Sunday, February 1, 2009

I Am a Vietnam War Veteran

by , Dec 30, 2008
We fought a ferocious war; many were wounded or died in Vietnam. We were boys who found ourselves fighting with no homeland support. It was as if we were outcasts, with no country. nly our families cared whether we would come home. We were hated in Vietnam and hated in our own country.

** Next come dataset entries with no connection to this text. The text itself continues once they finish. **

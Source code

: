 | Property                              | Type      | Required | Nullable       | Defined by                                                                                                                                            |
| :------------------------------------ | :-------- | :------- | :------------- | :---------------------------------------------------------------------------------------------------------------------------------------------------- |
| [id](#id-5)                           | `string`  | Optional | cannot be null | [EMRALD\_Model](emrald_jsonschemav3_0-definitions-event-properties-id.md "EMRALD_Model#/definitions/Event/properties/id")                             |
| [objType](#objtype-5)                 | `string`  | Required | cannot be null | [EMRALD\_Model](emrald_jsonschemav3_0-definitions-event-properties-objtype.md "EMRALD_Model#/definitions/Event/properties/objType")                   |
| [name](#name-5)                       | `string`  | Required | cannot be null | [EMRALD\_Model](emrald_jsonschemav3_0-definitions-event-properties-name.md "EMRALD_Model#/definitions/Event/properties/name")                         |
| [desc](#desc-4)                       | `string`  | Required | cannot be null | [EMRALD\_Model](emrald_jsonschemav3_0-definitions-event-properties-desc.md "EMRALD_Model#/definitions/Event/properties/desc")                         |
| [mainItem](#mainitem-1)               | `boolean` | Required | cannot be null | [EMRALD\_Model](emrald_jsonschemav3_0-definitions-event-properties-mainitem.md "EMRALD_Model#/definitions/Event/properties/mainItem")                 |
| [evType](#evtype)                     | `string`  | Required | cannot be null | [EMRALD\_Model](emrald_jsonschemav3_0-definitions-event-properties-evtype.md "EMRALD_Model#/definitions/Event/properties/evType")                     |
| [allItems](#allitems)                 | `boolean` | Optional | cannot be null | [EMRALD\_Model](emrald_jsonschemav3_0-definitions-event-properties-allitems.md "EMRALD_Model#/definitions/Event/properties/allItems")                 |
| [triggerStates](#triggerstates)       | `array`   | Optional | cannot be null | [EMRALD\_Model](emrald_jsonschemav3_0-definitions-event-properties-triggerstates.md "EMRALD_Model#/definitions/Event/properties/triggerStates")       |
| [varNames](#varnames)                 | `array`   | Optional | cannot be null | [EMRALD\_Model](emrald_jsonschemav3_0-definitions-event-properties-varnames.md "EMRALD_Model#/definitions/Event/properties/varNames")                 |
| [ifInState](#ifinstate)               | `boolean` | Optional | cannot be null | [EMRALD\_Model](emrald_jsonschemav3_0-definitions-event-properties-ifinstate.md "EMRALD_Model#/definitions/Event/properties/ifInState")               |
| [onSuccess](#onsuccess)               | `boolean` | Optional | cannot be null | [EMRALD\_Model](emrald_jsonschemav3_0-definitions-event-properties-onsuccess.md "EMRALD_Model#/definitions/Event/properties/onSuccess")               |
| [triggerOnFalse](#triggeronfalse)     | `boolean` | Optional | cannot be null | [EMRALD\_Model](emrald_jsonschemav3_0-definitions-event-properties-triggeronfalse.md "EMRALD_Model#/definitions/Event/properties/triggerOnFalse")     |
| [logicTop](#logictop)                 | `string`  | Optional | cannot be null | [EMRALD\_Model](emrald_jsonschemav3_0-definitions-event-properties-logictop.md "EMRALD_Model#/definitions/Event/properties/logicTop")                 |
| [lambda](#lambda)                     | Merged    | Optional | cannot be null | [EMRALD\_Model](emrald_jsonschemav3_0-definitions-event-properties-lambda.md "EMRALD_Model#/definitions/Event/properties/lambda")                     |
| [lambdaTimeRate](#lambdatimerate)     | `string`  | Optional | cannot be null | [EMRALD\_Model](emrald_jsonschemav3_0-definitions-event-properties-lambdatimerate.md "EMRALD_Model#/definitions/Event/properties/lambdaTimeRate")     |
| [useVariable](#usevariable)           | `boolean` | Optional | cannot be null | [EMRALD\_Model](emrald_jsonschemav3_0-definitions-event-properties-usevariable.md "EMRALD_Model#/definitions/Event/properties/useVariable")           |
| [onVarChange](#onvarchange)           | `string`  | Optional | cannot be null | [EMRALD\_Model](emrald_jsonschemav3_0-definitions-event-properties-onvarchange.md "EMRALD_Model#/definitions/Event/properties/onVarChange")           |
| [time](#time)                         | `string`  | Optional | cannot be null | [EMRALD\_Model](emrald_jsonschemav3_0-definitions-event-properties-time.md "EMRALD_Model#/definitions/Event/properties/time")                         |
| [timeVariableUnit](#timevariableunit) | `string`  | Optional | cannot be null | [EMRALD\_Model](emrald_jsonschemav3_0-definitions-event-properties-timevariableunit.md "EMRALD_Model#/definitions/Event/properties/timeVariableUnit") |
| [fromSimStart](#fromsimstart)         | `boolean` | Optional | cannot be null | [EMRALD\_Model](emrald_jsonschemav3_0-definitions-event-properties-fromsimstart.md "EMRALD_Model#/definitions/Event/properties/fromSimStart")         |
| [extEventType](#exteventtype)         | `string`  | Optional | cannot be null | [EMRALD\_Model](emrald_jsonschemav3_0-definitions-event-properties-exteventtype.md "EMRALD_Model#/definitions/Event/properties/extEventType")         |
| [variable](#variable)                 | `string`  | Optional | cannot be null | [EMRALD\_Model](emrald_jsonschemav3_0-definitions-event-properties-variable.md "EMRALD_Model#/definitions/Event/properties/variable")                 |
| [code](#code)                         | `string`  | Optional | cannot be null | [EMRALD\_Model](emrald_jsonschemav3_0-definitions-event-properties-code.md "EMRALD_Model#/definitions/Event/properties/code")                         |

I proudly served in the United States Army's Big Red One (1st Infantry Division) at the age of 22.
The military taught me to be a killing machine and stuck me in the jungles of Vietnam.
Like most of us, I was a brave but sort of scared guy when I got to Vietnam, but ready to fight.
I will never forget the first time we were attacked and had to take cover, running over wounded and suffering American soldiers, some lying in water, missing limbs and moaning. It was then I knew what I was really involved in.
I served a term in hell. I realized and lived the constant agony of staying alive and the agony of taking lives. I smelled the scent of death, something no one can understand and cannot be explained.
I fought for my country; I took my turn to fight for our freedom, and the freedom of those in Vietnam who could not defend them selves. I didn’t run to Canada to avoid fighting for my country, or came up with some lame excuse not to go to Vietnam.
I spilled blood and realized the world is dangerous and many people around the world need help to be free from tyranny.
When I came home, I was NOT greeted as a hero. No one met me with open arms. No bands played for me. I was spit upon and cursed by hundreds of demonstrators.
I spent my first night in a hotel that didn't want me. People demonstrated all through the night as if I were a hated criminal. I could hear them calling me all the nasty and hateful names imaginable.
How do you think a young boy feels when he had just taken lives and was willing to give up his own for the people of his country, only to be treated as a hated criminal by those people?
I don't give a damn about people's politics and whether they agreed with the war or not. I do care that our - the American - people, committed the most atrocious and terrible sin of all, not supporting us and not thanking us for what we had done for them. They did more harm to us than any bullet or bomb could have done.
I am an American Veteran. I was not greeted with care, appreciation or love when I returned. I was greeted with hostility, cursed and spit upon. I couldn't even stay in a hotel without it being picketed.
Our country let us down and damaged many of us for life.
I have only had one person acknowledge me for what I did and what I was willing to give for my country and thanked me for it…years afterwards.
Vietnam Veterans have had their hearts and spirits broken. It seems no one cared for what we did. We found ourselves just fighting for each other in that war. Do not be surprised that if you ever have the occasion to thank a Vietnam veteran that he does not fall apart in tears.